*** Opening of DATASET ***
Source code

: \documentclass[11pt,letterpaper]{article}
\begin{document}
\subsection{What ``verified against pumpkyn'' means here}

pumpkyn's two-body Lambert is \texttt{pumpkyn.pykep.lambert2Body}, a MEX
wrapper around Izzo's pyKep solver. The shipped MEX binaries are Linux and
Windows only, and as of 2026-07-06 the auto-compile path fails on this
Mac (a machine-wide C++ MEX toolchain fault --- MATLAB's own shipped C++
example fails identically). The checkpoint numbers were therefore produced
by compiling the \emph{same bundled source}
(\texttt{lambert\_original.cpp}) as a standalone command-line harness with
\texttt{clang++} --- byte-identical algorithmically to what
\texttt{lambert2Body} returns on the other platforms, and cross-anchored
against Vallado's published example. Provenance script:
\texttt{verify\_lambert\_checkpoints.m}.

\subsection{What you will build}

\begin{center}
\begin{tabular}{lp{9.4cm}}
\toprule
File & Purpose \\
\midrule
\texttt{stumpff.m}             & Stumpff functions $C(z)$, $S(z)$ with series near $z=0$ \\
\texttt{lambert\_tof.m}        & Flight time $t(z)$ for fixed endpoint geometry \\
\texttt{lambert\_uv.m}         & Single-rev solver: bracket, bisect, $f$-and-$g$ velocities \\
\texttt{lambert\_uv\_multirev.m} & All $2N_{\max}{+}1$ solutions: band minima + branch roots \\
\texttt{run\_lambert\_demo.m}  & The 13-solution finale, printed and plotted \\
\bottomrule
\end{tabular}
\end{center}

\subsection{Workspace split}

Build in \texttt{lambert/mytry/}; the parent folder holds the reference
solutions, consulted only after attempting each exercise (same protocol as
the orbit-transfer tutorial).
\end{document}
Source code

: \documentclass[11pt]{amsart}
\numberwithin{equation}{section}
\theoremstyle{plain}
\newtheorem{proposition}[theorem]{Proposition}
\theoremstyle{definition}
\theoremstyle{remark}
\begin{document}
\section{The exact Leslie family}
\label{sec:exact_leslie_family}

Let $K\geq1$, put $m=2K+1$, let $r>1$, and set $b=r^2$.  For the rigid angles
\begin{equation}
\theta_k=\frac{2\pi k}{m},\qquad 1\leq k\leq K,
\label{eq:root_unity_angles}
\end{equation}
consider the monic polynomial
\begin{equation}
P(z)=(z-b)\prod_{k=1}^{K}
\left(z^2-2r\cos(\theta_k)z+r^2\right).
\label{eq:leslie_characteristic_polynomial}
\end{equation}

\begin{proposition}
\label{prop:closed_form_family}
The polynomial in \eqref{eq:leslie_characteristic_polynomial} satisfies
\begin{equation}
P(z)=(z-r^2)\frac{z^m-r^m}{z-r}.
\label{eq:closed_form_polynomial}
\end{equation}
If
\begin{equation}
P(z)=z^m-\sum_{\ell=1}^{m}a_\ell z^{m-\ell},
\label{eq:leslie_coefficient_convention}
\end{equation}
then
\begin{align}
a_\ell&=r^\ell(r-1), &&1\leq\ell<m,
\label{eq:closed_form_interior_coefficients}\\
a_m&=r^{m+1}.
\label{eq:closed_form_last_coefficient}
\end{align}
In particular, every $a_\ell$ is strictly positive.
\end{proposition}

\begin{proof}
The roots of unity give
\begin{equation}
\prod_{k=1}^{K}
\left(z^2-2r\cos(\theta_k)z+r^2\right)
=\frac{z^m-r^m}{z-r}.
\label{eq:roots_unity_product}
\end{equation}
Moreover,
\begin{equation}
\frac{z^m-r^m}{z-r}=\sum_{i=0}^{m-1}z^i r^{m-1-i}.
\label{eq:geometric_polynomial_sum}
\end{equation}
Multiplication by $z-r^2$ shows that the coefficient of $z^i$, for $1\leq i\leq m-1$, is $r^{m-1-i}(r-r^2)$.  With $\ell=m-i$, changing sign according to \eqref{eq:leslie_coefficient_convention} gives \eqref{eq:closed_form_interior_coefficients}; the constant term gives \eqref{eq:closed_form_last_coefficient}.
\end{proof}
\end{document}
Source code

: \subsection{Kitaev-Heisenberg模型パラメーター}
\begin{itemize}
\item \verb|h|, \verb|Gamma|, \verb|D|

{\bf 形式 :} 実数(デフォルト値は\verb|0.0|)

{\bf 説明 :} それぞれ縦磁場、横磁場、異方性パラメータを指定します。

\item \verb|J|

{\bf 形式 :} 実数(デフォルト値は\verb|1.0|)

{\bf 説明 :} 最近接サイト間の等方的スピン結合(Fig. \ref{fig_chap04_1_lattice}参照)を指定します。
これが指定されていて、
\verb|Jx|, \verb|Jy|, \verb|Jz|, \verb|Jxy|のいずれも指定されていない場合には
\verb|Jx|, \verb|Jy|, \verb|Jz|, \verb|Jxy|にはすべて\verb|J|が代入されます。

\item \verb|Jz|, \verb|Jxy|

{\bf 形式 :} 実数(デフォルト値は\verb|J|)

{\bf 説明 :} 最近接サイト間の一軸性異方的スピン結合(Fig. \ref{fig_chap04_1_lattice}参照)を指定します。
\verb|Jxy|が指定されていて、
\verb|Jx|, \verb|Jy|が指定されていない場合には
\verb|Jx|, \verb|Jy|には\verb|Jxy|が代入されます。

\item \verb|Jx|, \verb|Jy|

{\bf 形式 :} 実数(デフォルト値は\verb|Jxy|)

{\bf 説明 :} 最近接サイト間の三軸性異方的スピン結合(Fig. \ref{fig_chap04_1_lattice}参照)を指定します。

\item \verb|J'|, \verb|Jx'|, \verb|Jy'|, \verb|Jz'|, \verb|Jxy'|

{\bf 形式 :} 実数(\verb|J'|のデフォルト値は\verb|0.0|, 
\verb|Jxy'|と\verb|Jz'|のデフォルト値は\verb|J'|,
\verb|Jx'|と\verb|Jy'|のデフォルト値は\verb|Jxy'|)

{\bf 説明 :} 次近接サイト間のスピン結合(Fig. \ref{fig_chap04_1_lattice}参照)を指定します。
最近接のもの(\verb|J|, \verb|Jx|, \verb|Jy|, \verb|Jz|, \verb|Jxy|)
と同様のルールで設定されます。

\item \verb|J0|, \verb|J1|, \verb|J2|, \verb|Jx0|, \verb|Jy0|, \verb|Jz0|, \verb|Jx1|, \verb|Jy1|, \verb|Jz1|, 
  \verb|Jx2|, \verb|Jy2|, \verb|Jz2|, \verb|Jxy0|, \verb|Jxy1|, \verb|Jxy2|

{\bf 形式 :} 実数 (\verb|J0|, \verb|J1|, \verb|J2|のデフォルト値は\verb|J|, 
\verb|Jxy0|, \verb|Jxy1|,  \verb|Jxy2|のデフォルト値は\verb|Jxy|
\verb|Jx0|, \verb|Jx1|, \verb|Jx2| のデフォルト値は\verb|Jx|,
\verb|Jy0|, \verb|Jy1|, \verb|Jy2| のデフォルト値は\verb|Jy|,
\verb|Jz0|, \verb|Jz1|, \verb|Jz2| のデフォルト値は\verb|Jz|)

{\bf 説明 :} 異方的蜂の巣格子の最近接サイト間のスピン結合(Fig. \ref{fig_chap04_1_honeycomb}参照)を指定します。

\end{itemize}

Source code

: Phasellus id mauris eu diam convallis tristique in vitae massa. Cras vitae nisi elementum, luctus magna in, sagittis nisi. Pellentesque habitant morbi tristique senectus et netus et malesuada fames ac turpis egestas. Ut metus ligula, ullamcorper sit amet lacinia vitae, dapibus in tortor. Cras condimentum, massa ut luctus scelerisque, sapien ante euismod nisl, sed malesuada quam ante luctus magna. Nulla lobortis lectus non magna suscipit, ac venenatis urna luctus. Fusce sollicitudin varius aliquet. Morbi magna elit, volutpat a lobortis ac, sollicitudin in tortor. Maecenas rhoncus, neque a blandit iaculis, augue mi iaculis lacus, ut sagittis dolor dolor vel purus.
*** Close of DATASET ***
WORK TO COMPLETE:
Transcribe the lines from the first line of the records through the line that contains "solutions, consulted only", both included, and add nothing else.

SOLUTION BELOW:
Source code

: \documentclass[11pt,letterpaper]{article}
\begin{document}
\subsection{What ``verified against pumpkyn'' means here}

pumpkyn's two-body Lambert is \texttt{pumpkyn.pykep.lambert2Body}, a MEX
wrapper around Izzo's pyKep solver. The shipped MEX binaries are Linux and
Windows only, and as of 2026-07-06 the auto-compile path fails on this
Mac (a machine-wide C++ MEX toolchain fault --- MATLAB's own shipped C++
example fails identically). The checkpoint numbers were therefore produced
by compiling the \emph{same bundled source}
(\texttt{lambert\_original.cpp}) as a standalone command-line harness with
\texttt{clang++} --- byte-identical algorithmically to what
\texttt{lambert2Body} returns on the other platforms, and cross-anchored
against Vallado's published example. Provenance script:
\texttt{verify\_lambert\_checkpoints.m}.

\subsection{What you will build}

\begin{center}
\begin{tabular}{lp{9.4cm}}
\toprule
File & Purpose \\
\midrule
\texttt{stumpff.m}             & Stumpff functions $C(z)$, $S(z)$ with series near $z=0$ \\
\texttt{lambert\_tof.m}        & Flight time $t(z)$ for fixed endpoint geometry \\
\texttt{lambert\_uv.m}         & Single-rev solver: bracket, bisect, $f$-and-$g$ velocities \\
\texttt{lambert\_uv\_multirev.m} & All $2N_{\max}{+}1$ solutions: band minima + branch roots \\
\texttt{run\_lambert\_demo.m}  & The 13-solution finale, printed and plotted \\
\bottomrule
\end{tabular}
\end{center}

\subsection{Workspace split}

Build in \texttt{lambert/mytry/}; the parent folder holds the reference
solutions, consulted only after attempting each exercise (same protocol as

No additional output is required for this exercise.